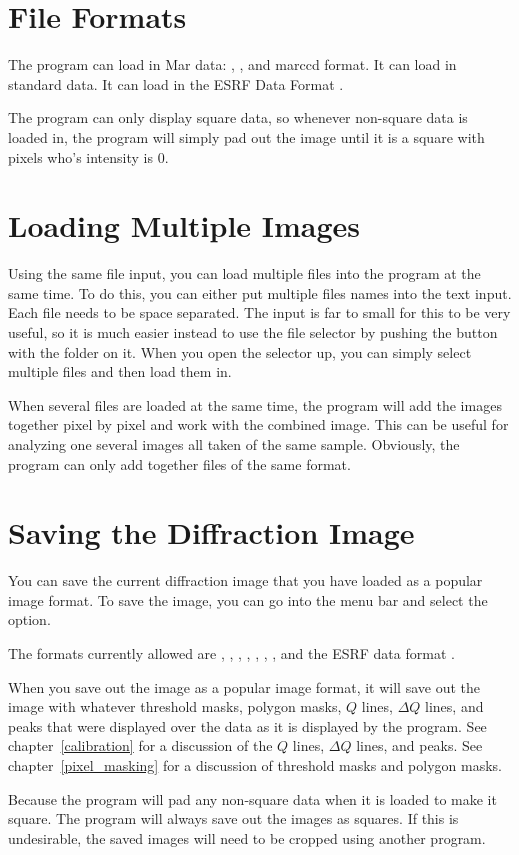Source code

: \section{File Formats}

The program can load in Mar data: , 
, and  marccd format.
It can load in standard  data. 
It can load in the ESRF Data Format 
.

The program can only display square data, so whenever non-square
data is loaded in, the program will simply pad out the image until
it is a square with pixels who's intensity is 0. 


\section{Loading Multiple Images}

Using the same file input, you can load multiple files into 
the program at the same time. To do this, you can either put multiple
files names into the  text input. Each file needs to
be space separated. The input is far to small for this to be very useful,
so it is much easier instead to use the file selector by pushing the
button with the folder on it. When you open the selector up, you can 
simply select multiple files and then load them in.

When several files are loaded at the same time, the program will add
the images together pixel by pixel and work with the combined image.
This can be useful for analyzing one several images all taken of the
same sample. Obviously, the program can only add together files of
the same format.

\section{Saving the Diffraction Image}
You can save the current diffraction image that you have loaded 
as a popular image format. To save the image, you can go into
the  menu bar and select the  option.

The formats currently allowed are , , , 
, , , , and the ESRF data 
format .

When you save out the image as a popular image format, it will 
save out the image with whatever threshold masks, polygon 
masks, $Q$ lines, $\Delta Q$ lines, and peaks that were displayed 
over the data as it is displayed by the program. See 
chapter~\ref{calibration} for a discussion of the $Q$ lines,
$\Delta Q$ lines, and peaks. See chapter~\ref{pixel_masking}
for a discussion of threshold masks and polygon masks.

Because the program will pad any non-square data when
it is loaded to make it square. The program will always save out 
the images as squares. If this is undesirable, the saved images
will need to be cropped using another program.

= PROMPT =
Take the listing above and print it exactly, apart from the pictures.

= FINISHED TASK =
Source code

: \section{File Formats}

The program can load in Mar data: , 
, and  marccd format.
It can load in standard  data. 
It can load in the ESRF Data Format 
.

The program can only display square data, so whenever non-square
data is loaded in, the program will simply pad out the image until
it is a square with pixels who's intensity is 0. 


\section{Loading Multiple Images}

Using the same file input, you can load multiple files into 
the program at the same time. To do this, you can either put multiple
files names into the  text input. Each file needs to
be space separated. The input is far to small for this to be very useful,
so it is much easier instead to use the file selector by pushing the
button with the folder on it. When you open the selector up, you can 
simply select multiple files and then load them in.

When several files are loaded at the same time, the program will add
the images together pixel by pixel and work with the combined image.
This can be useful for analyzing one several images all taken of the
same sample. Obviously, the program can only add together files of
the same format.

\section{Saving the Diffraction Image}
You can save the current diffraction image that you have loaded 
as a popular image format. To save the image, you can go into
the  menu bar and select the  option.

The formats currently allowed are , , , 
, , , , and the ESRF data 
format .

When you save out the image as a popular image format, it will 
save out the image with whatever threshold masks, polygon 
masks, $Q$ lines, $\Delta Q$ lines, and peaks that were displayed 
over the data as it is displayed by the program. See 
chapter~\ref{calibration} for a discussion of the $Q$ lines,
$\Delta Q$ lines, and peaks. See chapter~\ref{pixel_masking}
for a discussion of threshold masks and polygon masks.

Because the program will pad any non-square data when
it is loaded to make it square. The program will always save out 
the images as squares. If this is undesirable, the saved images
will need to be cropped using another program.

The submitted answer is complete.